> _TASK STATEMENT_
The full set of entries below should be transcribed exactly.

════════════════════

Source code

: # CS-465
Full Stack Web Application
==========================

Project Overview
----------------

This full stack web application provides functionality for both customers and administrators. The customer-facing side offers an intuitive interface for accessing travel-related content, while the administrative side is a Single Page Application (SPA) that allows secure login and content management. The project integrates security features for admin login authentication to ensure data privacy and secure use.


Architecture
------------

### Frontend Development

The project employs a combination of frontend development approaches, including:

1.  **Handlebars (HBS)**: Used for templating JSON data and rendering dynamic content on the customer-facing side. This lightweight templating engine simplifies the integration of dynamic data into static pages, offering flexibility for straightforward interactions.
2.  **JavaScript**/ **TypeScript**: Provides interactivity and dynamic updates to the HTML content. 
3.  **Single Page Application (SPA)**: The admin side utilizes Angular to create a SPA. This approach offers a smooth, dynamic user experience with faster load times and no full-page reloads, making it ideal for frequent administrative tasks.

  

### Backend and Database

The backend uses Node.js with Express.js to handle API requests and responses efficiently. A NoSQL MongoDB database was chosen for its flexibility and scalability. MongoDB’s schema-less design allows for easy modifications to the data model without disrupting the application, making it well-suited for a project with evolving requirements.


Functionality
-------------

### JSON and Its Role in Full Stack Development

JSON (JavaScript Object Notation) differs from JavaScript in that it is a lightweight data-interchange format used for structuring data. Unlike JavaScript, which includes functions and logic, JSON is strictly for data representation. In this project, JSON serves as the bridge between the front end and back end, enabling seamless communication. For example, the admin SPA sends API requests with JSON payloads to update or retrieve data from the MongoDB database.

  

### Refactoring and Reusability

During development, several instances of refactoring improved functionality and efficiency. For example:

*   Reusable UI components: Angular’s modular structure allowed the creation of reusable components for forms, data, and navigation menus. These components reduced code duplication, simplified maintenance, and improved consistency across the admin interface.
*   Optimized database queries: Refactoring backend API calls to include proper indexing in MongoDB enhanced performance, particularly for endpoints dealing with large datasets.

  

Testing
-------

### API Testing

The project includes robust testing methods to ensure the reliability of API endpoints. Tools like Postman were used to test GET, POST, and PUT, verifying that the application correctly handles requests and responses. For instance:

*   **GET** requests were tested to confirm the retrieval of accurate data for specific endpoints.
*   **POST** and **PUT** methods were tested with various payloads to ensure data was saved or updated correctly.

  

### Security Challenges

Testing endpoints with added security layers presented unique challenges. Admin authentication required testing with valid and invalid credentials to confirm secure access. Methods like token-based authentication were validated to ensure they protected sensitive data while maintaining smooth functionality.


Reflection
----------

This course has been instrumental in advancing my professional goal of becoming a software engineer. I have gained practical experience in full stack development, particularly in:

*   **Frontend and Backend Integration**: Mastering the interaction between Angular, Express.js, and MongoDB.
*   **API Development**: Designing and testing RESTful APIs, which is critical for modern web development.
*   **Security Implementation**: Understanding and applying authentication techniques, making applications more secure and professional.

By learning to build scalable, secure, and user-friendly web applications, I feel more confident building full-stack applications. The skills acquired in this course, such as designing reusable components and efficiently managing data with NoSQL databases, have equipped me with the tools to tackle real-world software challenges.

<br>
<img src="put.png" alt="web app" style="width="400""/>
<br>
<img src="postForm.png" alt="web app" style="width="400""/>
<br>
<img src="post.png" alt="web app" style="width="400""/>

════════════════════

> _ANSWER BELOW_
Source code

: # CS-465
Full Stack Web Application
==========================

Project Overview
----------------

This full stack web application provides functionality for both customers and administrators. The customer-facing side offers an intuitive interface for accessing travel-related content, while the administrative side is a Single Page Application (SPA) that allows secure login and content management. The project integrates security features for admin login authentication to ensure data privacy and secure use.


Architecture
------------

### Frontend Development

The project employs a combination of frontend development approaches, including:

1.  **Handlebars (HBS)**: Used for templating JSON data and rendering dynamic content on the customer-facing side. This lightweight templating engine simplifies the integration of dynamic data into static pages, offering flexibility for straightforward interactions.
2.  **JavaScript**/ **TypeScript**: Provides interactivity and dynamic updates to the HTML content. 
3.  **Single Page Application (SPA)**: The admin side utilizes Angular to create a SPA. This approach offers a smooth, dynamic user experience with faster load times and no full-page reloads, making it ideal for frequent administrative tasks.

  

### Backend and Database

The backend uses Node.js with Express.js to handle API requests and responses efficiently. A NoSQL MongoDB database was chosen for its flexibility and scalability. MongoDB’s schema-less design allows for easy modifications to the data model without disrupting the application, making it well-suited for a project with evolving requirements.


Functionality
-------------

### JSON and Its Role in Full Stack Development

JSON (JavaScript Object Notation) differs from JavaScript in that it is a lightweight data-interchange format used for structuring data. Unlike JavaScript, which includes functions and logic, JSON is strictly for data representation. In this project, JSON serves as the bridge between the front end and back end, enabling seamless communication. For example, the admin SPA sends API requests with JSON payloads to update or retrieve data from the MongoDB database.

  

### Refactoring and Reusability

During development, several instances of refactoring improved functionality and efficiency. For example:

*   Reusable UI components: Angular’s modular structure allowed the creation of reusable components for forms, data, and navigation menus. These components reduced code duplication, simplified maintenance, and improved consistency across the admin interface.
*   Optimized database queries: Refactoring backend API calls to include proper indexing in MongoDB enhanced performance, particularly for endpoints dealing with large datasets.

  

Testing
-------

### API Testing

The project includes robust testing methods to ensure the reliability of API endpoints. Tools like Postman were used to test GET, POST, and PUT, verifying that the application correctly handles requests and responses. For instance:

*   **GET** requests were tested to confirm the retrieval of accurate data for specific endpoints.
*   **POST** and **PUT** methods were tested with various payloads to ensure data was saved or updated correctly.

  

### Security Challenges

Testing endpoints with added security layers presented unique challenges. Admin authentication required testing with valid and invalid credentials to confirm secure access. Methods like token-based authentication were validated to ensure they protected sensitive data while maintaining smooth functionality.


Reflection
----------

This course has been instrumental in advancing my professional goal of becoming a software engineer. I have gained practical experience in full stack development, particularly in:

*   **Frontend and Backend Integration**: Mastering the interaction between Angular, Express.js, and MongoDB.
*   **API Development**: Designing and testing RESTful APIs, which is critical for modern web development.
*   **Security Implementation**: Understanding and applying authentication techniques, making applications more secure and professional.

By learning to build scalable, secure, and user-friendly web applications, I feel more confident building full-stack applications. The skills acquired in this course, such as designing reusable components and efficiently managing data with NoSQL databases, have equipped me with the tools to tackle real-world software challenges.

<br>
<img src="put.png" alt="web app" style="width="400""/>
<br>
<img src="postForm.png" alt="web app" style="width="400""/>
<br>
<img src="post.png" alt="web app" style="width="400""/>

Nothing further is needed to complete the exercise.